In practical systems how is this "lag" accounted for?
As above, this is inherent to RL, as opposed to simplified versions such as Contextual Bandits which don't have time steps and evolving state.
In practice, it may take some experimentation to find the best RL algorithm and solve a problem efficiently. Environments with very large delays and lots of noise are harder to solve.
It is also really important to set the reward mechanism for your true goals, and not some intermediate ones. If your goal is a stable state, you need to reward that, and not necessarily maximum throughput. If both throughput and stability are important to the end result, you may need to reward both - e.g. reward throughput, but penalise short-term fluctuations.
How are the un-settled (false) results ignored?

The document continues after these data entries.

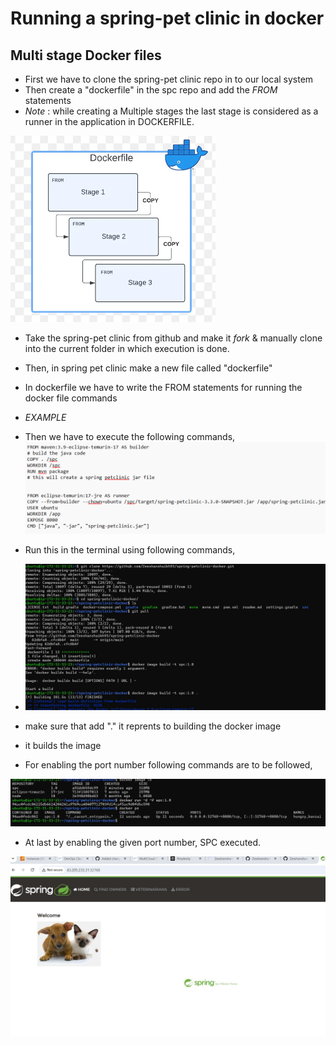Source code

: # Running a spring-pet clinic in docker

## Multi stage Docker files

* First we have to clone the spring-pet clinic repo in to our local system
* Then create a "dockerfile" in the spc repo and add the *FROM* statements 
* *Note* : while creating a Multiple stages the last stage is considered as a runner in the application in DOCKERFILE.
 
![preview](image.png)

* Take the spring-pet clinic from github and make it *fork* & manually clone into the current folder in which execution is done.
* Then, in spring pet clinic make a new file called "dockerfile"
* In dockerfile we have to write the FROM statements for running the docker file commands
*  *EXAMPLE*
* Then we have to execute the following commands, 
  ![preview](image-1.png)

* Run this in the terminal using following commands,
* ![preview](docker.03.jpg)

* make sure that add "." it reprents to building the docker image 
* it builds the image
* For enabling the port number following commands are to be followed,

 ![preview](docker.04.jpg)

* At last by enabling the given port number, SPC executed.

![preview](docker.05.jpg)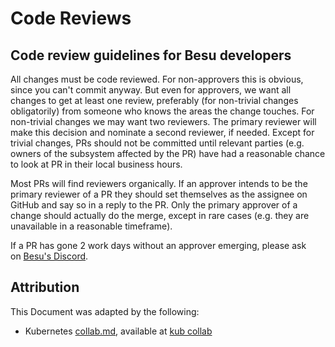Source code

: # Code Reviews

## Code review guidelines for Besu developers

All changes must be code reviewed. For non-approvers this is obvious, since you can't commit anyway. But even for approvers, we want all changes to get at least one review, preferably (for non-trivial changes obligatorily) from someone who knows the areas the change touches. For non-trivial changes we may want two reviewers. The primary reviewer will make this decision and nominate a second reviewer, if needed. Except for trivial changes, PRs should not be committed until relevant parties (e.g. owners of the subsystem affected by the PR) have had a reasonable chance to look at PR in their local business hours.

Most PRs will find reviewers organically. If an approver intends to be the primary reviewer of a PR they should set themselves as the assignee on GitHub and say so in a reply to the PR. Only the primary approver of a change should actually do the merge, except in rare cases (e.g. they are unavailable in a reasonable timeframe).

If a PR has gone 2 work days without an approver emerging, please ask on [Besu's Discord](https://discord.com/channels/905194001349627914/905205502940696607).

## Attribution

This Document was adapted by the following:

- Kubernetes [collab.md](http://collab.md), available at [kub collab](https://raw.githubusercontent.com/kubernetes/community/master/contributors/devel/collab.md)
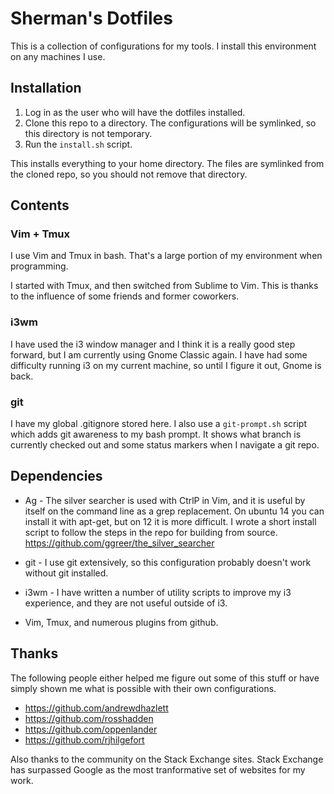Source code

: # Sherman's Dotfiles

This is a collection of configurations for my tools. I install this environment on any machines I use.

## Installation

1. Log in as the user who will have the dotfiles installed.
2. Clone this repo to a directory. The configurations will be symlinked, so this directory is not temporary.
3. Run the `install.sh` script. 

This installs everything to your home directory. The files are symlinked from the cloned repo, so you should
not remove that directory.

## Contents

### Vim + Tmux

I use Vim and Tmux in bash. That's a large portion of my environment when programming.

I started with Tmux, and then switched from Sublime to Vim. This is thanks to the influence of some friends and
former coworkers.

### i3wm

I have used the i3 window manager and I think it is a really good step forward, but I am currently using
Gnome Classic again. I have had some difficulty running i3 on my current machine, so until I figure it 
out, Gnome is back.

### git

I have my global .gitignore stored here. I also use a `git-prompt.sh` script which adds git awareness to
my bash prompt. It shows what branch is currently checked out and some status markers when I navigate a
git repo.

## Dependencies

* Ag - The silver searcher is used with CtrlP in Vim, and it is useful by itself on the command line
as a grep replacement. On ubuntu 14 you can install it with apt-get, but on 12 it is more difficult. I 
wrote a short install script to follow the steps in the repo for building from source. 
https://github.com/ggreer/the_silver_searcher

* git - I use git extensively, so this configuration probably doesn't work without git installed.

* i3wm - I have written a number of utility scripts to improve my i3 experience, and they are not useful
outside of i3.

* Vim, Tmux, and numerous plugins from github.

## Thanks

The following people either helped me figure out some of this stuff or have simply shown me what is
possible with their own configurations.

* https://github.com/andrewdhazlett
* https://github.com/rosshadden
* https://github.com/oppenlander
* https://github.com/rjhilgefort

Also thanks to the community on the Stack Exchange sites. Stack Exchange has surpassed Google as the 
most tranformative set of websites for my work.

In general handling short-term vs long term effects of actions is known as the assignment problem.
This is most often solved statistically, over long term experience, as the agent associates not just immediate reward with an action, but the long term return after making each decision. Different RL solvers have different mechanisms for effectively moving this association back through time.
The key thing here is that an RL solver learns to maximise expected return or utility from any given state. Working with the expected value allows for smoothing out of variations, provided the agent gains enough experience to approach a statistical mean. Extremely rare and large variations can cause problems with this, and might need to be explicitly coded for as opposed to learned.
How is this noise distinguished from exogenous factors (un-controlled system inputs e.g. an open window exposed to wind)?
This is trickier, and depends more critically on the problem.
A RL-based system that is exposed to these variations whilst learning, and some way to represent their effects in the state variables should learn to pick the best action when these external factors impact it.
RL systems based on maintaining a stable state can sometimes do well when they are moved out of that stable state. A good example here might be pole balancing, where the agent learns enough variations of position and speed that if something knocks the pole out of balance, it will still right itself even though the agent was not trained to react to such events directly.
However, in some cases, if knowledge is not available to the agent, or it has not been trained in that particular scenario, it will fail to generalise and may behave in counter-productive ways.
Either way, if you are concerned about specific scenarios, you need to include them in training, or at least test for them after training.